### Work instructions
Each entry should be restated word for word, with all pictures left out.

Source records
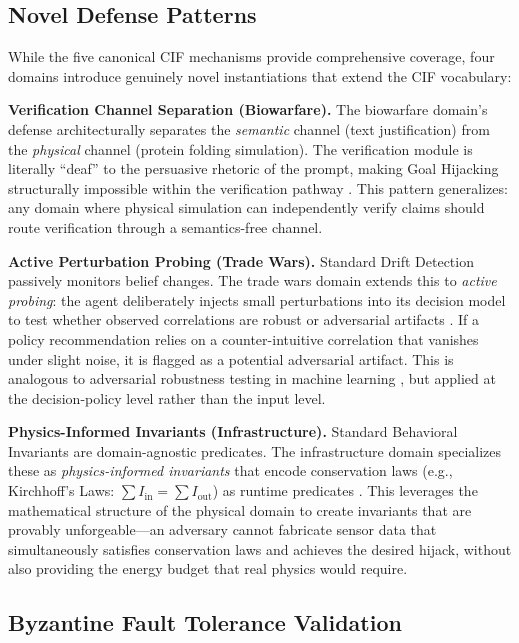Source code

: \documentclass[
]{article}
\begin{document}
\subsection{Novel Defense Patterns}\label{novel-defense-patterns}

While the five canonical CIF mechanisms provide comprehensive coverage,
four domains introduce genuinely novel instantiations that extend the
CIF vocabulary:

\textbf{Verification Channel Separation (Biowarfare).} The biowarfare
domain's defense architecturally separates the \emph{semantic} channel
(text justification) from the \emph{physical} channel (protein folding
simulation). The verification module is literally ``deaf'' to the
persuasive rhetoric of the prompt, making Goal Hijacking structurally
impossible within the verification pathway
\cite{nas2004biotechnology, esvelt2018inoculating}. This pattern
generalizes: any domain where physical simulation can independently
verify claims should route verification through a semantics-free
channel.

\textbf{Active Perturbation Probing (Trade Wars).} Standard Drift
Detection passively monitors belief changes. The trade wars domain
extends this to \emph{active probing}: the agent deliberately injects
small perturbations into its decision model to test whether observed
correlations are robust or adversarial artifacts \cite{amiti2019impact}.
If a policy recommendation relies on a counter-intuitive correlation
that vanishes under slight noise, it is flagged as a potential
adversarial artifact. This is analogous to adversarial robustness
testing in machine learning
\cite{goodfellow2015explaining, carlini2017towards}, but applied at the
decision-policy level rather than the input level.

\textbf{Physics-Informed Invariants (Infrastructure).} Standard
Behavioral Invariants are domain-agnostic predicates. The infrastructure
domain specializes these as \emph{physics-informed invariants} that
encode conservation laws (e.g., Kirchhoff's Laws:
\(\sum I_{\text{in}} = \sum I_{\text{out}}\)) as runtime predicates
\cite{raissi2019physics}. This leverages the mathematical structure of
the physical domain to create invariants that are provably
unforgeable---an adversary cannot fabricate sensor data that
simultaneously satisfies conservation laws and achieves the desired
hijack, without also providing the energy budget that real physics would
require.

\subsection{Byzantine Fault Tolerance
Validation}\label{byzantine-fault-tolerance-validation}
\end{document}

### Exercise result
Source code

: \documentclass[
]{article}
\begin{document}
\subsection{Novel Defense Patterns}\label{novel-defense-patterns}

While the five canonical CIF mechanisms provide comprehensive coverage,
four domains introduce genuinely novel instantiations that extend the
CIF vocabulary:

\textbf{Verification Channel Separation (Biowarfare).} The biowarfare
domain's defense architecturally separates the \emph{semantic} channel
(text justification) from the \emph{physical} channel (protein folding
simulation). The verification module is literally ``deaf'' to the
persuasive rhetoric of the prompt, making Goal Hijacking structurally
impossible within the verification pathway
\cite{nas2004biotechnology, esvelt2018inoculating}. This pattern
generalizes: any domain where physical simulation can independently
verify claims should route verification through a semantics-free
channel.

\textbf{Active Perturbation Probing (Trade Wars).} Standard Drift
Detection passively monitors belief changes. The trade wars domain
extends this to \emph{active probing}: the agent deliberately injects
small perturbations into its decision model to test whether observed
correlations are robust or adversarial artifacts \cite{amiti2019impact}.
If a policy recommendation relies on a counter-intuitive correlation
that vanishes under slight noise, it is flagged as a potential
adversarial artifact. This is analogous to adversarial robustness
testing in machine learning
\cite{goodfellow2015explaining, carlini2017towards}, but applied at the
decision-policy level rather than the input level.

\textbf{Physics-Informed Invariants (Infrastructure).} Standard
Behavioral Invariants are domain-agnostic predicates. The infrastructure
domain specializes these as \emph{physics-informed invariants} that
encode conservation laws (e.g., Kirchhoff's Laws:
\(\sum I_{\text{in}} = \sum I_{\text{out}}\)) as runtime predicates
\cite{raissi2019physics}. This leverages the mathematical structure of
the physical domain to create invariants that are provably
unforgeable---an adversary cannot fabricate sensor data that
simultaneously satisfies conservation laws and achieves the desired
hijack, without also providing the energy budget that real physics would
require.

\subsection{Byzantine Fault Tolerance
Validation}\label{byzantine-fault-tolerance-validation}
\end{document}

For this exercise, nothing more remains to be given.